Pak tua itu menegurku dan mencurigakanku. “Sedang apa kamu?” tanyanya mulai
mendekatiku.
“Siapa
pemilik mobil ini?’’ tanyaku.
“Kenapa
kau tanyakan hal itu?” tanyanya kembali .
“Siapa?”
bentakku.
“Ya...
sayalah, memangnya siapa lagi?” jawab pak tua itu.
“Kalau
begitu siapa mendung itu?” tanyaku dan dia terlihat salah tingkah.
“Darimana
kau mengetahui nama itu?”
Tanpa
menjawab pertanyaannya akupun langsung menancapkan pisau ke bahunya dan dia
mengaduh kesakitan tak tahan.
“Kenapa
kau melakukan hal ini?” tanyanya dan aku tersenyum sinis.
“Karena
kau telah membunuh Mendung… Nenekku,” akupun langsung melangkahkan kakiku dan
meninggalkannya.
“Bukan…
bukan… aku yang… Mem…bunuh men…du..ung..,” ucapnya terpatah-patah akupun
menoleh ke arahnya dan memasang wajah bertanya.
“Istrikulah
yang melakukannya,” kata pria tua itu menahan sakit.
Di benakku
sempat ada rasa bersalah dan kaget namun aku berusaha menutupinya. Dengan aku
membunuh pria tua itu berarti aku membunuh suami yang sangat disayanginya
seperti dia membunuh Mbah Putriku yang sangat kusayangi pula dan anggaplah itu
balasan dariku dan biarkan wanita itu merasakan apa yang kurasakan, lalu dalam
waktu tak lama ini kau akan merasakan apa yang dirasakan oleh Mbah Putri.
Akupun
melanjutkan langkah kakiku tanpa memperdulikan pria tua malang itu. Beduk do’a
telah berkumandang dan akupun segera melaksanakan shalat maghribku. Siapakah
istri dari pria tua itu? Bagaimana caranya agar aku bisa bertemu dengannya, Bodoh..
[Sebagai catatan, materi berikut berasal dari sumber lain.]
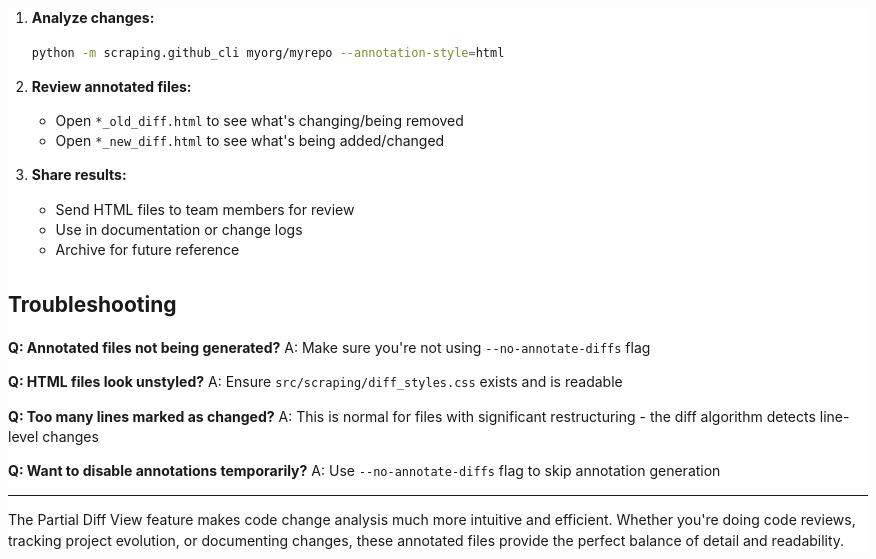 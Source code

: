 1. **Analyze changes:**
   ```bash
   python -m scraping.github_cli myorg/myrepo --annotation-style=html
   ```

2. **Review annotated files:**
   - Open `*_old_diff.html` to see what's changing/being removed
   - Open `*_new_diff.html` to see what's being added/changed

3. **Share results:**
   - Send HTML files to team members for review
   - Use in documentation or change logs
   - Archive for future reference

## Troubleshooting

**Q: Annotated files not being generated?**
A: Make sure you're not using `--no-annotate-diffs` flag

**Q: HTML files look unstyled?**
A: Ensure `src/scraping/diff_styles.css` exists and is readable

**Q: Too many lines marked as changed?**
A: This is normal for files with significant restructuring - the diff algorithm detects line-level changes

**Q: Want to disable annotations temporarily?**
A: Use `--no-annotate-diffs` flag to skip annotation generation

---

The Partial Diff View feature makes code change analysis much more intuitive and efficient. Whether you're doing code reviews, tracking project evolution, or documenting changes, these annotated files provide the perfect balance of detail and readability.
kenapa aku tak tanyakan hal itu pada pria tua tadi? Kalau sekarang mungkin dia
sudah mati.
***
Matahari
telah bersinar, kembali aku melangkahkan kakiku menuju ke operator PeRek yang
biasa kudatangi. Tidak seperti biasa, tetanggaku yang biasa menghinaku kini tak
kunjung menghinaku bahkan batang hidungnyapun tak tampak... Aku melihat bendera
merah terpasang di tiang listrik dan ibu-ibu berbusana serba hitam pun lewat
dan aku bertanya kepada mereka bahwa siapa yang meninggal? Dan ternyata wanita
tua yang biasa mencacikulah yang telah meninggal, innailahi wa’inna ilahi
raji’un. Tak pernah terbesit sedikitpun di dalam hatiku bahwa aku ingin wanita
tua itu cepat mati tapi yang namanya hidup dan mati hanya Tuhan yang tahu.
Akupun
sampai di rumah operator PeRek dan melihat bahwa parkiran tersebut disegel garis
polisi, dipenuhi oleh orang banyak dan terdengar suara jerit isak tangis
seseorang. Aku tak sabar melihatnya. Ketika aku mulai mendekati suara tangisan itu
ternyata tak salah lagi, dialah wanita yang ada di dalam mimpiku. Ingin
menghampirinya tapi dikiri-kanannya terdapat dua polisi yang menenangkannya. Lihatlah
betapa sedihnya wanita tua itu, menderita dan merasa bahwa dadanya telah retak
akibat tragedi yang menimpanya.
Kurasa
hampir 7 jam dia menangis dan menjerit sembari menyebut-nyebut kata ‘suamiku’. Bahkan
hal itu pun masih tidak sebanding dengan apa yang kurasakan, wanita tua itu memiliki
dua anak lelaki, mertua, ipar dan lain sebagainya. Sedangkan diriku? Aku 16
tahun sebatangkara tanpa siapapun akibat wanita sialan itu.
Hampir
sampai pukul 08.00 malam aku menunggunya. Akhirnya wanita tua itupun
menjalankan mobilnya dan kurasa ia menuju rumahnya, akupun mengikutinya dengan
menaiki Taxi. Apapun cara akan kuhalalkan untuk memenuhi pesan dari Mbah Putri.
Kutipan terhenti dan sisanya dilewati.